▶ _How to complete this task_
Repeat the data as given. Images do not go in the copy.

▶ _Data for this exercise_

____

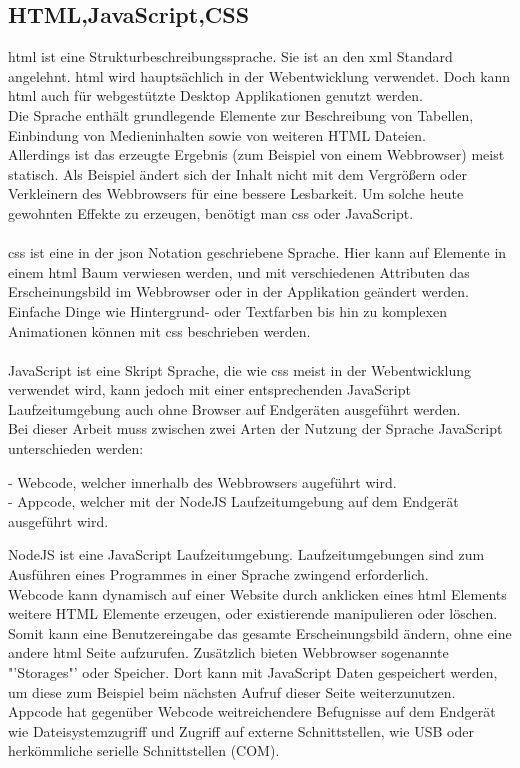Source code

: \documentclass[11pt]{scrartcl}
\begin{document}
\subsection{HTML,JavaScript,CSS}
\ac{html} ist eine Strukturbeschreibungssprache. Sie ist an den \ac{xml} Standard angelehnt. \ac{html}
wird hauptsächlich in der Webentwicklung verwendet. Doch kann \ac{html} auch für webgestützte Desktop
Applikationen genutzt werden.\\
Die Sprache enthält grundlegende Elemente zur Beschreibung von Tabellen, Einbindung von Medieninhalten sowie
von weiteren HTML Dateien.\\
Allerdings ist das erzeugte Ergebnis (zum Beispiel von einem Webbrowser) meist statisch. Als Beispiel ändert sich
der Inhalt nicht mit dem Vergrößern oder Verkleinern des Webbrowsers für eine bessere Lesbarkeit. Um solche heute
gewohnten Effekte zu erzeugen, benötigt man \ac{css} oder JavaScript.\\
\\
\ac{css} ist eine in der \ac{json} Notation geschriebene Sprache. Hier kann auf Elemente in einem \ac{html} Baum
verwiesen werden, und mit verschiedenen Attributen das Erscheinungsbild im Webbrowser oder in der Applikation
geändert werden.\\
Einfache Dinge wie Hintergrund- oder Textfarben bis hin zu komplexen Animationen können mit \ac{css} beschrieben
werden.\\
\\
JavaScript ist eine Skript Sprache, die wie \ac{css} meist in der Webentwicklung verwendet wird, kann jedoch
mit einer entsprechenden JavaScript Laufzeitumgebung auch ohne Browser auf Endgeräten ausgeführt werden.\\
Bei dieser Arbeit muss zwischen zwei Arten der Nutzung der Sprache JavaScript unterschieden werden:\\
\begin{addmargin}[2em]{0em}
 - Webcode, welcher innerhalb des Webbrowsers augeführt wird.\\
 - Appcode, welcher mit der NodeJS Laufzeitumgebung auf dem Endgerät ausgeführt wird.\\
\end{addmargin}
NodeJS ist eine JavaScript Laufzeitumgebung. Laufzeitumgebungen sind zum Ausführen eines Programmes in einer
Sprache zwingend erforderlich.\\
Webcode kann dynamisch auf einer Website durch anklicken eines \ac{html} Elements weitere HTML Elemente erzeugen,
oder existierende manipulieren oder löschen. Somit kann eine Benutzereingabe das gesamte Erscheinungsbild ändern,
ohne eine andere \ac{html} Seite aufzurufen.
Zusätzlich bieten Webbrowser sogenannte "'Storages"' oder Speicher. Dort kann mit JavaScript Daten gespeichert werden,
um diese zum Beispiel beim nächsten Aufruf dieser Seite weiterzunutzen.\\
Appcode hat gegenüber Webcode weitreichendere Befugnisse auf dem Endgerät wie Dateisystemzugriff und Zugriff auf
externe Schnittstellen, wie USB oder herkömmliche serielle Schnittstellen (COM).
\clearpage
\end{document}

____

▶ _Response_
Source code

: \documentclass[11pt]{scrartcl}
\begin{document}
\subsection{HTML,JavaScript,CSS}
\ac{html} ist eine Strukturbeschreibungssprache. Sie ist an den \ac{xml} Standard angelehnt. \ac{html}
wird hauptsächlich in der Webentwicklung verwendet. Doch kann \ac{html} auch für webgestützte Desktop
Applikationen genutzt werden.\\
Die Sprache enthält grundlegende Elemente zur Beschreibung von Tabellen, Einbindung von Medieninhalten sowie
von weiteren HTML Dateien.\\
Allerdings ist das erzeugte Ergebnis (zum Beispiel von einem Webbrowser) meist statisch. Als Beispiel ändert sich
der Inhalt nicht mit dem Vergrößern oder Verkleinern des Webbrowsers für eine bessere Lesbarkeit. Um solche heute
gewohnten Effekte zu erzeugen, benötigt man \ac{css} oder JavaScript.\\
\\
\ac{css} ist eine in der \ac{json} Notation geschriebene Sprache. Hier kann auf Elemente in einem \ac{html} Baum
verwiesen werden, und mit verschiedenen Attributen das Erscheinungsbild im Webbrowser oder in der Applikation
geändert werden.\\
Einfache Dinge wie Hintergrund- oder Textfarben bis hin zu komplexen Animationen können mit \ac{css} beschrieben
werden.\\
\\
JavaScript ist eine Skript Sprache, die wie \ac{css} meist in der Webentwicklung verwendet wird, kann jedoch
mit einer entsprechenden JavaScript Laufzeitumgebung auch ohne Browser auf Endgeräten ausgeführt werden.\\
Bei dieser Arbeit muss zwischen zwei Arten der Nutzung der Sprache JavaScript unterschieden werden:\\
\begin{addmargin}[2em]{0em}
 - Webcode, welcher innerhalb des Webbrowsers augeführt wird.\\
 - Appcode, welcher mit der NodeJS Laufzeitumgebung auf dem Endgerät ausgeführt wird.\\
\end{addmargin}
NodeJS ist eine JavaScript Laufzeitumgebung. Laufzeitumgebungen sind zum Ausführen eines Programmes in einer
Sprache zwingend erforderlich.\\
Webcode kann dynamisch auf einer Website durch anklicken eines \ac{html} Elements weitere HTML Elemente erzeugen,
oder existierende manipulieren oder löschen. Somit kann eine Benutzereingabe das gesamte Erscheinungsbild ändern,
ohne eine andere \ac{html} Seite aufzurufen.
Zusätzlich bieten Webbrowser sogenannte "'Storages"' oder Speicher. Dort kann mit JavaScript Daten gespeichert werden,
um diese zum Beispiel beim nächsten Aufruf dieser Seite weiterzunutzen.\\
Appcode hat gegenüber Webcode weitreichendere Befugnisse auf dem Endgerät wie Dateisystemzugriff und Zugriff auf
externe Schnittstellen, wie USB oder herkömmliche serielle Schnittstellen (COM).
\clearpage
\end{document}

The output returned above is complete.